Being in the Prehistoric Forest

Wednesday, May 26th, 2010

Our prehistoric ancestors, who lived when forest covered much of Europe, experienced their world very differently to us. The trees would have hidden much of the landscape and people could only move between separate locations by well-worn tracks. Time, for them, related to distance.

The trees would have been hugely significant and individuals probably interacted with their favourite tree at a spiritual level (think of the Na’vi in Avatar). We can perhaps imagine people measuring their life’s progress against a tree, perhaps carving images on its trunk, or even singling it out for use as a totem pole. Modern hunter-gatherer forest dwellers in Siberia do similar.

In deciduous forests, people would have noticed the passing of the seasons from the trees, with the buds, leaves, and fruit forming key means of orientating the time of year. The subtle nuance of such change, experienced by people who lived their entire lives in the forest, is probably beyond our understanding. The sounds they would have noticed as they travelled through the forest told their own story and people probably relied upon their ears as much as their eyes.

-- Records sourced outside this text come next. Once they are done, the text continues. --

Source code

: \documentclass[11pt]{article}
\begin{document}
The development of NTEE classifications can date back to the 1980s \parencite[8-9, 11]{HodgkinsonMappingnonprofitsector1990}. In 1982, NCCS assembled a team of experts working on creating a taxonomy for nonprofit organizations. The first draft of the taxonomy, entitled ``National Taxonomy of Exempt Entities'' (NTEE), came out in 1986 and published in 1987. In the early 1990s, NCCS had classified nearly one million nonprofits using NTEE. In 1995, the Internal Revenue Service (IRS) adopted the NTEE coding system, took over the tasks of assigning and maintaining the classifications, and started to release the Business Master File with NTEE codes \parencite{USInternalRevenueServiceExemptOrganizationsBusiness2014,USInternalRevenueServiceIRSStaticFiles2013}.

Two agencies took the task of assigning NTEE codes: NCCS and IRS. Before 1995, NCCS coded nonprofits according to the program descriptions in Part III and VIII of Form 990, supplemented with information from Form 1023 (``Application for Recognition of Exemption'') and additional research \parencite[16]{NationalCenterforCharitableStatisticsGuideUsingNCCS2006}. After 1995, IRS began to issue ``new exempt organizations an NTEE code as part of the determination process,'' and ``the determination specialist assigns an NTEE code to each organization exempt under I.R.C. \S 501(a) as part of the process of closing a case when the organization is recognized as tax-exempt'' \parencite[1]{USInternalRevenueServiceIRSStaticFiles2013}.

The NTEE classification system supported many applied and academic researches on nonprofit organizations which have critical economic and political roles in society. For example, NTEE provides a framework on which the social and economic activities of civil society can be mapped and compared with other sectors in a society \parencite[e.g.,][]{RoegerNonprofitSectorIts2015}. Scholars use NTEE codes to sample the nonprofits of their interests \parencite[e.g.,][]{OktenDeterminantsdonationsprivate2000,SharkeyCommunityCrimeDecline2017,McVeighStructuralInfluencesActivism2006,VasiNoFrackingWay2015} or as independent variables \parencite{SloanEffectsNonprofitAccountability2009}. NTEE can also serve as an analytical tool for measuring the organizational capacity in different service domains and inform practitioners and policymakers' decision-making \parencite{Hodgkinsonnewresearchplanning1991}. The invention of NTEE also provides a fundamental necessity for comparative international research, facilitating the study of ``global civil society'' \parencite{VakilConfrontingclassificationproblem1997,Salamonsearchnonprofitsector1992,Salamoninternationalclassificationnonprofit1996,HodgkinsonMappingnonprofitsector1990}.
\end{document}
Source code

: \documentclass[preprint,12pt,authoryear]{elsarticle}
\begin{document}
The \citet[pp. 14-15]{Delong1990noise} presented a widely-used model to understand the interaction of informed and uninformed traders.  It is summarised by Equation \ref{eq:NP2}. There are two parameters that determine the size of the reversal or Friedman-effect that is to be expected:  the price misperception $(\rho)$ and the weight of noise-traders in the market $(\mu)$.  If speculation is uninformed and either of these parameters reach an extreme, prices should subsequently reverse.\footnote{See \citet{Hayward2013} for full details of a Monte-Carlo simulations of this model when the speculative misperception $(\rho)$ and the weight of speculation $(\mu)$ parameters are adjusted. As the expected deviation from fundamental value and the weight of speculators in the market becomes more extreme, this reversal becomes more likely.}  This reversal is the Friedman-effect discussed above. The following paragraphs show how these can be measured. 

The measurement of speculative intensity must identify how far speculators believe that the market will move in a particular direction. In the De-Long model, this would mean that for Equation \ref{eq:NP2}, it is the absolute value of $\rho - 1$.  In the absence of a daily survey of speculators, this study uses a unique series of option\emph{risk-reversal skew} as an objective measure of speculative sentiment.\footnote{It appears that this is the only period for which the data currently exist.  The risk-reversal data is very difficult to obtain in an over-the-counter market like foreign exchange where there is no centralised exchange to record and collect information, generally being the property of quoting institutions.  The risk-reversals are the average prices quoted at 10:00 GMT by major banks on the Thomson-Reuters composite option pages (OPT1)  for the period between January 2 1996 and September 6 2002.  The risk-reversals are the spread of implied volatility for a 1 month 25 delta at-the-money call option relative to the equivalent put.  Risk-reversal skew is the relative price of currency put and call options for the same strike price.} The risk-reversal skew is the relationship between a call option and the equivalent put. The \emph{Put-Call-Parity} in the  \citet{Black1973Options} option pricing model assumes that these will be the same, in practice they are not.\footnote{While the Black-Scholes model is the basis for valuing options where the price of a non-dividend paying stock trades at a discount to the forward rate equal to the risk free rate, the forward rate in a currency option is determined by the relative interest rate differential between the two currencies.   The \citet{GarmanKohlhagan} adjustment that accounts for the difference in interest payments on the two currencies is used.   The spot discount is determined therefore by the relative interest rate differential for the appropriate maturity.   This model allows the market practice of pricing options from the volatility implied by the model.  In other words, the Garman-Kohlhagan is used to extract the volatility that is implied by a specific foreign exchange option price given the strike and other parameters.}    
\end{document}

People would have been far more aware of the cycle of the moon and the times when its light enabled them to move freely through the night. Rather than organising their sleeping patterns around the sun, as we do, they were probably far more in tune with the dark and light times of the lunar cycle. In coastal regions, the shifting tides would determine people’s activities, with intense periods of fishing and gathering interspersed with rest. The rising and setting of the sun may have been irrelevant.

In each case, Mesolithic people took their cues of time from the natural world and the environment in which they make their living. For many of us, it is a completely different way of being in the world.